Deep Learning
=============

Assignment 2
------------

Previously in `1_notmnist.ipynb`, we created a pickle with formatted datasets for training, development and testing on the [notMNIST dataset](http://yaroslavvb.blogspot.com/2011/09/notmnist-dataset.html).

The goal of this assignment is to progressively train deeper and more accurate models using TensorFlow.

In [5]:
# These are all the modules we'll be using later. Make sure you can import them
# before proceeding further.
from __future__ import print_function
import numpy as np
import tensorflow as tf
from six.moves import cPickle as pickle
from six.moves import range

First reload the data we generated in `1_notmnist.ipynb`.

In [6]:
pickle_file = 'notMNIST.pickle'

with open(pickle_file, 'rb') as f:
    save = pickle.load(f)
    train_dataset = save['train_dataset']
    train_labels = save['train_labels']
    valid_dataset = save['valid_dataset']
    valid_labels = save['valid_labels']
    test_dataset = save['test_dataset']
    test_labels = save['test_labels']
    del save  # hint to help gc free up memory
    print('Training set', train_dataset.shape, train_labels.shape)
    print('Validation set', valid_dataset.shape, valid_labels.shape)
    print('Test set', test_dataset.shape, test_labels.shape)

Training set (200000, 28, 28) (200000,)
Validation set (10000, 28, 28) (10000,)
Test set (10000, 28, 28) (10000,)


Reformat into a shape that's more adapted to the models we're going to train:
- data as a flat matrix,
- labels as float 1-hot encodings.

In [7]:
image_size = 28
num_labels = 10

def reformat(dataset, labels):
    dataset = dataset.reshape((-1, image_size * image_size)).astype(np.float32)
    # Map 0 to [1.0, 0.0, 0.0 ...], 1 to [0.0, 1.0, 0.0 ...]
    labels = (np.arange(num_labels) == labels[:,None]).astype(np.float32)
    return dataset, labels

train_dataset, train_labels = reformat(train_dataset, train_labels)
valid_dataset, valid_labels = reformat(valid_dataset, valid_labels)
test_dataset, test_labels = reformat(test_dataset, test_labels)
print('Training set', train_dataset.shape, train_labels.shape)
print('Validation set', valid_dataset.shape, valid_labels.shape)
print('Test set', test_dataset.shape, test_labels.shape)
print(train_labels[0])

Training set (200000, 784) (200000, 10)
Validation set (10000, 784) (10000, 10)
Test set (10000, 784) (10000, 10)
[ 0.  0.  0.  0.  0.  0.  0.  0.  1.  0.]


We're first going to train a multinomial logistic regression using simple gradient descent.

TensorFlow works like this:
* First you describe the computation that you want to see performed: what the inputs, the variables, and the operations look like.

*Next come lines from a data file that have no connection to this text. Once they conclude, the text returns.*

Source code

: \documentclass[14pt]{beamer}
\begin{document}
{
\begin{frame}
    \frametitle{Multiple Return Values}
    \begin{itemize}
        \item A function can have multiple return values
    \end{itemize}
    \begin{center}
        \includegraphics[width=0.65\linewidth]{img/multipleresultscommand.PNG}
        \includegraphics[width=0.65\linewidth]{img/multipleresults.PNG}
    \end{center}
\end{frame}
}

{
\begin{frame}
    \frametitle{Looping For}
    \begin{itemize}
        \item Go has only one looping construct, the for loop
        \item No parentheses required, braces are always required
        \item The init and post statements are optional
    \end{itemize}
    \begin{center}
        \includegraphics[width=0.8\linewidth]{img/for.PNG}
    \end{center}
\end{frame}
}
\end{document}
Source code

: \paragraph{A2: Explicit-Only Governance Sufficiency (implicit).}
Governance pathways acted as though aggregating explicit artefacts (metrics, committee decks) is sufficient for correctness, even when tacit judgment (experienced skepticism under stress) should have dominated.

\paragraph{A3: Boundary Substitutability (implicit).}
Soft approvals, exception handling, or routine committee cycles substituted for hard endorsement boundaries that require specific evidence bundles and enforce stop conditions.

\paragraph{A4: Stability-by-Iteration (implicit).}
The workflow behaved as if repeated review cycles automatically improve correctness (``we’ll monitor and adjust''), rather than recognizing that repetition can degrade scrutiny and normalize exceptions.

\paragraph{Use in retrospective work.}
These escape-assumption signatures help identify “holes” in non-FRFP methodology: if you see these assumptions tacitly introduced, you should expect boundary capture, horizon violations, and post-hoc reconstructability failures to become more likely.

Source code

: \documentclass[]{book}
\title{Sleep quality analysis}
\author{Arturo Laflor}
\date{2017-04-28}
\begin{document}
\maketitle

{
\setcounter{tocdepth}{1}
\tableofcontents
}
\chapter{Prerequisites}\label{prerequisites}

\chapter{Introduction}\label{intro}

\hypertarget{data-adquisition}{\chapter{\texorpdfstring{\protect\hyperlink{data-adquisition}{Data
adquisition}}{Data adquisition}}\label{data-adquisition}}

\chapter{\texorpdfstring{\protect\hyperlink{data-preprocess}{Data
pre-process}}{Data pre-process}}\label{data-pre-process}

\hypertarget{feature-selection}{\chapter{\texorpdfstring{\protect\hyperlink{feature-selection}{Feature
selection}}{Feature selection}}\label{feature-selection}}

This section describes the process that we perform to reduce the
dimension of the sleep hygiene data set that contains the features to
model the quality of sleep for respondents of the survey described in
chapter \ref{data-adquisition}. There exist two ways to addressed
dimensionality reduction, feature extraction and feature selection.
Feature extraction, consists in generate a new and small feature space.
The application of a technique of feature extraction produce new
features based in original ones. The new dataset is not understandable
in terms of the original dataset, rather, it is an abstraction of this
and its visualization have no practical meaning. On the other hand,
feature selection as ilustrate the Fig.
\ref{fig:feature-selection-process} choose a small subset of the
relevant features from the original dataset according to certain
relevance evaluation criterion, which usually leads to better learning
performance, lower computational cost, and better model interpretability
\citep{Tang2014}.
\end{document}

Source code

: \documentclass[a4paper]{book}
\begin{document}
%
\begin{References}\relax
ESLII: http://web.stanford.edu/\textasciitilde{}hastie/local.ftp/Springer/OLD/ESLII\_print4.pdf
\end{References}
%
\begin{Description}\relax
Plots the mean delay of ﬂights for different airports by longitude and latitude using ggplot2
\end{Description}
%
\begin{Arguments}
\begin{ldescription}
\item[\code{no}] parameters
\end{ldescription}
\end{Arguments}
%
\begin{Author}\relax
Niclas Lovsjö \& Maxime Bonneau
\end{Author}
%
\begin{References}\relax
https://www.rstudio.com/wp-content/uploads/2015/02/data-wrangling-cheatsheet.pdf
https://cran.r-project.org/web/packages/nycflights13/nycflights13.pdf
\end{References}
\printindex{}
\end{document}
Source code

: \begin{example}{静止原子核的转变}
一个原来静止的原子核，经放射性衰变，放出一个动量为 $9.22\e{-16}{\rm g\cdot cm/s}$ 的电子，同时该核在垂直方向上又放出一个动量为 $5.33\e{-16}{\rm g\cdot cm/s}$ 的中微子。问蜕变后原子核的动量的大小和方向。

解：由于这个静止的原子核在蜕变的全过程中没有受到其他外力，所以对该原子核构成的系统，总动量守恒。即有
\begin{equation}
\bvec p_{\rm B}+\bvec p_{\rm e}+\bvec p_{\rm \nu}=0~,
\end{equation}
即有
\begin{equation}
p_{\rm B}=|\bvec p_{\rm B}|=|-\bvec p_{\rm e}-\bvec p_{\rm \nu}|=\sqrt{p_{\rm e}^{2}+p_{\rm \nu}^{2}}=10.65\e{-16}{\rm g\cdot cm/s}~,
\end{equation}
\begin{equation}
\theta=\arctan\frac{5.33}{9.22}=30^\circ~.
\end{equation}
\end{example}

These get created as nodes over a computation graph. This description is all contained within the block below:

      with graph.as_default():
          ...

* Then you can run the operations on this graph as many times as you want by calling `session.run()`, providing it outputs to fetch from the graph that get returned. This runtime operation is all contained in the block below:

      with tf.Session(graph=graph) as session:
          ...

Let's load all the data into TensorFlow and build the computation graph corresponding to our training:

In [8]:
# With gradient descent training, even this much data is prohibitive.
# Subset the training data for faster turnaround.
train_subset = 10000

graph = tf.Graph()
with graph.as_default():

    # Input data.
    # Load the training, validation and test data into constants that are
    # attached to the graph.
    # Tensorflow API: tf.constant()
    tf_train_dataset = tf.constant(train_dataset[:train_subset, :])
    tf_train_labels = tf.constant(train_labels[:train_subset])
    
    tf_valid_dataset = tf.constant(valid_dataset)
    tf_test_dataset = tf.constant(test_dataset)

    # Variables.
    # These are the parameters that we are going to be training. The weight
    # matrix will be initialized using random values following a (truncated)
    # normal distribution. The biases get initialized to zero.
    # X * W: 1x784 x 784x10 = 1x10
    # Tensorflow API: tf.truncated_normal(), tf.Variable(), tf.zeros()
    
    weights = tf.Variable(tf.truncated_normal([image_size * image_size, num_labels]))
    biases = tf.Variable(tf.zeros([num_labels]))

    # Training computation.
    # We multiply the inputs with the weight matrix, and add biases. We compute
    # the softmax and cross-entropy (it's one operation in TensorFlow, because
    # it's very common, and it can be optimized). We take the average of this
    # cross-entropy across all training examples: that's our loss.
    # Tensorflow API: tf.matmul(), tf.softmax_cross_entropy_with_logits(), tf.reduce_mean()
    
    logits = tf.matmul(tf_train_dataset, weights) + biases
    loss = tf.reduce_mean(tf.nn.softmax_cross_entropy_with_logits(logits=logits, labels=tf_train_labels))

    # Optimizer.
    # We are going to find the minimum of this loss using gradient descent.
    # Tensorflow API: tf.train.GradientDescentOptimizer()
    
    optimizer = tf.train.GradientDescentOptimizer(0.5).minimize(loss)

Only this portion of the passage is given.